Kingsman: The Secret Service is a 2014 spy action comedy film directed by Matthew Vaughn from a screenplay by Jane Goldman and Vaughn. The first instalment in the Kingsman film series, it is based on the comic book of the same name by Mark Millar and Dave Gibbons.

The film follows Gary "Eggsy" Unwin's (Taron Egerton) recruitment by Harry Hart (Colin Firth) into a secret spy organisation called Kingsman. Eggsy joins a mission, in brutal and comedic fashion, to tackle a global threat from Richmond Valentine (Samuel L. Jackson), a wealthy megalomaniac and eco-terrorist wanting to deal with climate change by wiping out most of humanity. Mark Strong and Michael Caine play supporting roles.
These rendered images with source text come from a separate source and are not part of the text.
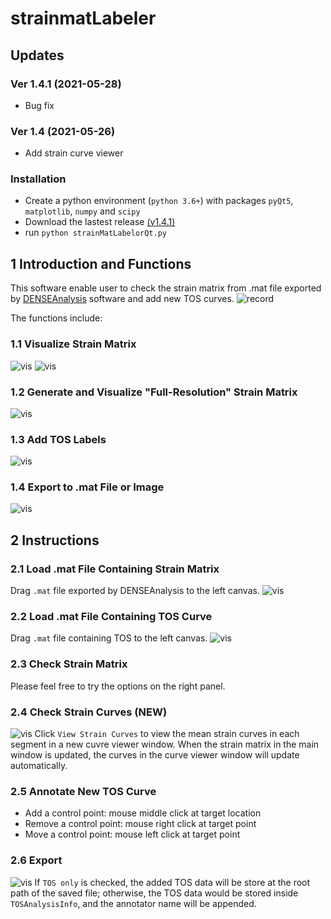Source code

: # strainmatLabeler
## Updates
### Ver 1.4.1 (2021-05-28)
- Bug fix
### Ver 1.4 (2021-05-26)
- Add strain curve viewer

### Installation
- Create a python environment (`python 3.6+`) with packages `pyQt5`, `matplotlib`, `numpy` and `scipy`
- Download the lastest release [(v1.4.1)](https://github.com/jr-xing/strainmatLabeler/releases/download/1.4.1/strainMatLabelor-1.4.1.zip)
- run `python strainMatLabelorQt.py`

## 1 Introduction and Functions
This software enable user to check the strain matrix from .mat file exported by [DENSEAnalysis](https://github.com/denseanalysis/denseanalysis) software and add new TOS curves.
![record](./imgs/record_small.gif)

The functions include:
### 1.1 Visualize Strain Matrix
![vis](./imgs/loaded.png)
![vis](./imgs/view_3D.png)
### 1.2 Generate and Visualize "Full-Resolution" Strain Matrix
![vis](./imgs/loaded_full_res.png)
### 1.3 Add TOS Labels
![vis](./imgs/add_points.png)
### 1.4 Export to .mat File or Image
![vis](./imgs/export_mat.png)

## 2 Instructions
### 2.1 Load .mat File Containing Strain Matrix
Drag `.mat` file exported by DENSEAnalysis to the left canvas.
![vis](./imgs/drag_to_load.png)
### 2.2 Load .mat File Containing TOS Curve
Drag `.mat` file containing TOS to the left canvas.
![vis](./imgs/tos_loaded.png)
### 2.3 Check Strain Matrix
Please feel free to try the options on the right panel.
### 2.4 Check Strain Curves (NEW)
![vis](./imgs/strain_curve_viewer.png)
Click `View Strain Curves` to view the mean strain curves in each segment in a new cuvre viewer window. When the strain matrix in the main window is updated, the curves in the curve viewer window will update automatically.
### 2.5 Annotate New TOS Curve
- Add a control point: mouse middle click at target location
- Remove a control point: mouse right click at target point
- Move a control point: mouse left click at target point
### 2.6 Export
![vis](./imgs/export_mat.png)
If `TOS only` is checked, the added TOS data will be store at the root path of the saved file; otherwise, the TOS data would be stored inside `TOSAnalysisInfo`, and the annotator name will be appended. 
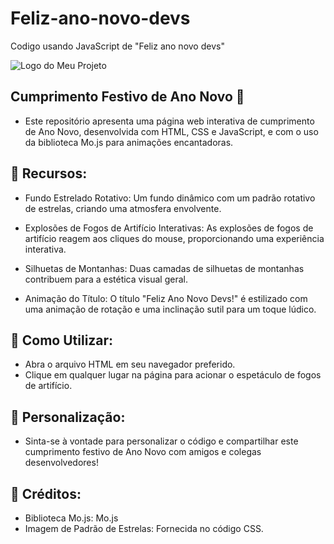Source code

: # Feliz-ano-novo-devs
Codigo usando JavaScript de "Feliz ano novo devs"

![Logo do Meu Projeto](https://cdn.discordapp.com/attachments/1175249252771958844/1191949191673544724/anonovo.png?ex=65a74c30&is=6594d730&hm=2a48a8b1e677c198606fba6234fcd6b417e3d36f26bd773bb0634e65c1a984ff&)

## Cumprimento Festivo de Ano Novo 🎉
- Este repositório apresenta uma página web interativa de cumprimento de Ano Novo, desenvolvida com HTML, CSS e JavaScript, e com o uso da biblioteca Mo.js para animações encantadoras.

## 🌟 Recursos: 
- Fundo Estrelado Rotativo: Um fundo dinâmico com um padrão rotativo de estrelas, criando uma atmosfera envolvente.

- Explosões de Fogos de Artifício Interativas: As explosões de fogos de artifício reagem aos cliques do mouse, proporcionando uma experiência interativa.

- Silhuetas de Montanhas: Duas camadas de silhuetas de montanhas contribuem para a estética visual geral.

- Animação do Título: O título "Feliz Ano Novo Devs!" é estilizado com uma animação de rotação e uma inclinação sutil para um toque lúdico.

## 🚀 Como Utilizar:
- Abra o arquivo HTML em seu navegador preferido.
- Clique em qualquer lugar na página para acionar o espetáculo de fogos de artifício.
## 🎨 Personalização:
- Sinta-se à vontade para personalizar o código e compartilhar este cumprimento festivo de Ano Novo com amigos e colegas desenvolvedores!

## 📎 Créditos:
- Biblioteca Mo.js: Mo.js
- Imagem de Padrão de Estrelas: Fornecida no código CSS.
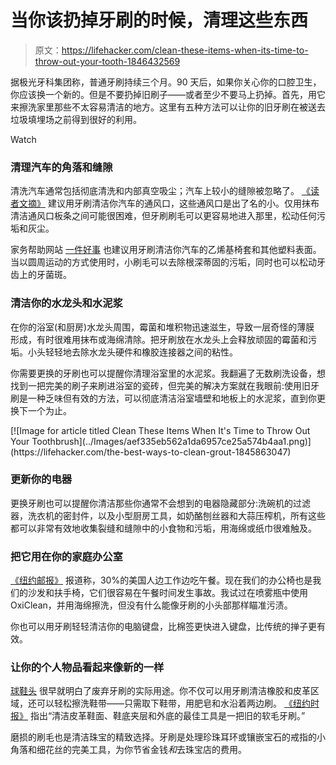 # 当你该扔掉牙刷的时候，清理这些东西

> 原文：<https://lifehacker.com/clean-these-items-when-its-time-to-throw-out-your-tooth-1846432569>

据极光牙科集团称，普通牙刷持续三个月。90 天后，如果你关心你的口腔卫生，你应该换一个新的。但是不要扔掉旧刷子——或者至少不要马上扔掉。首先，用它来擦洗家里那些不太容易清洁的地方。这里有五种方法可以让你的旧牙刷在被送去垃圾填埋场之前得到很好的利用。

Watch

### 清理汽车的角落和缝隙

清洗汽车通常包括彻底清洗和内部真空吸尘；汽车上较小的缝隙被忽略了。 [《读者文摘》](https://www.rd.com/list/clean-things-with-toothbrush/) 建议用牙刷清洁你汽车的通风口，这些通风口是出了名的小。仅用抹布清洁通风口板条之间可能很困难，但牙刷刷毛可以更容易地进入那里，松动任何污垢和灰尘。

家务帮助网站 [一件好事](https://www.onegoodthingbyjillee.com/11-things-you-can-clean-with-a-toothbrush/) 也建议用牙刷清洁你汽车的乙烯基椅套和其他塑料表面。当以圆周运动的方式使用时，小刷毛可以去除根深蒂固的污垢，同时也可以松动牙齿上的牙菌斑。

### 清洁你的水龙头和水泥浆

在你的浴室(和厨房)水龙头周围，霉菌和堆积物迅速滋生，导致一层奇怪的薄膜 形成，有时很难用抹布或海绵清除。把牙刷放在水龙头上会释放顽固的霉菌和污垢。小头轻轻地去除水龙头硬件和橡胶连接器之间的粘性。

你需要更换的牙刷也可以提醒你清理浴室里的水泥浆。我翻遍了无数刷洗设备，想找到一把完美的刷子来刷进浴室的瓷砖，但完美的解决方案就在我眼前:使用旧牙刷是一种乏味但有效的方法，可以彻底清洁浴室墙壁和地板上的水泥浆，直到你更换下一个为止。

<aside data-commerce-source="inset" class="sc-16a0mhj-2 gAjHzr">[![Image for article titled Clean These Items When It&#39;s Time to Throw Out Your Toothbrush](../Images/aef335eb562a1da6957ce25a574b4aa1.png)](https://lifehacker.com/the-best-ways-to-clean-grout-1845863047)</aside>

### 更新你的电器

更换牙刷也可以提醒你清洁那些你通常不会想到的电器隐藏部分:洗碗机的过滤器，洗衣机的密封件，以及小型厨房工具，如奶酪刨丝器和大蒜压榨机，所有这些都可以非常有效地收集裂缝和缝隙中的小食物和污垢，用海绵或纸巾很难触及。

### 把它用在你的家庭办公室

[《纽约邮报》](https://nypost.com/2018/08/30/half-of-us-workers-dont-feel-like-they-can-take-a-real-lunch-break/) 报道称，30%的美国人边工作边吃午餐。现在我们的办公椅也是我们的沙发和扶手椅，它们很容易在午餐时间发生事故。我试过在喷雾瓶中使用 OxiClean，并用海绵擦洗，但没有什么能像牙刷的小头部那样瞄准污渍。

你也可以用牙刷轻轻清洁你的电脑键盘，比棉签更快进入键盘，比传统的掸子更有效。

### 让你的个人物品看起来像新的一样

[球鞋头](https://www.dictionary.com/browse/sneakerhead) 很早就明白了废弃牙刷的实际用途。你不仅可以用牙刷清洁橡胶和皮革区域，还可以轻松擦洗鞋带——只需取下鞋带，用肥皂和水沿着两边刷。 [《纽约时报》](https://www.nytimes.com/2019/11/14/smarter-living/the-basics-of-caring-for-your-sneakers.html) 指出“清洁皮革鞋面、鞋底夹层和外底的最佳工具是一把旧的软毛牙刷。”

磨损的刷毛也是清洁珠宝的精致选择。牙刷是处理珍珠耳环或镶嵌宝石的戒指的小角落和细花丝的完美工具，为你节省金钱*和*去珠宝店的费用。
Kingsman: The Secret Service premiered at the Butt-Numb-A-Thon festival on 13 December 2014, and was theatrically released in the United Kingdom on 29 January 2015 and United States on 13 February 2015, by 20th Century Fox. The film received generally positive reviews from critics, who highly praised the stylised action sequences, direction, acting performances, villain, visual style, score and its dark humour, although some scenes were criticised for being too over-the-top. The film grossed over $414 million worldwide, becoming Vaughn's most commercially successful film to date. In 2015, it won the Empire Award for Best British Film.

A sequel, titled Kingsman: The Golden Circle, was released in September 2017, with Vaughn and the main cast returning. A prequel, The King's Man, was theatrically released in the United States on 22 December 2021.

Plot
In 1997, probationary secret agent Lee Unwin sacrifices himself to save his superior, Harry Hart. Blaming himself for Lee's death, Harry returns to London and gives Lee's young son Gary "Eggsy" a medal engraved with an emergency assistance number.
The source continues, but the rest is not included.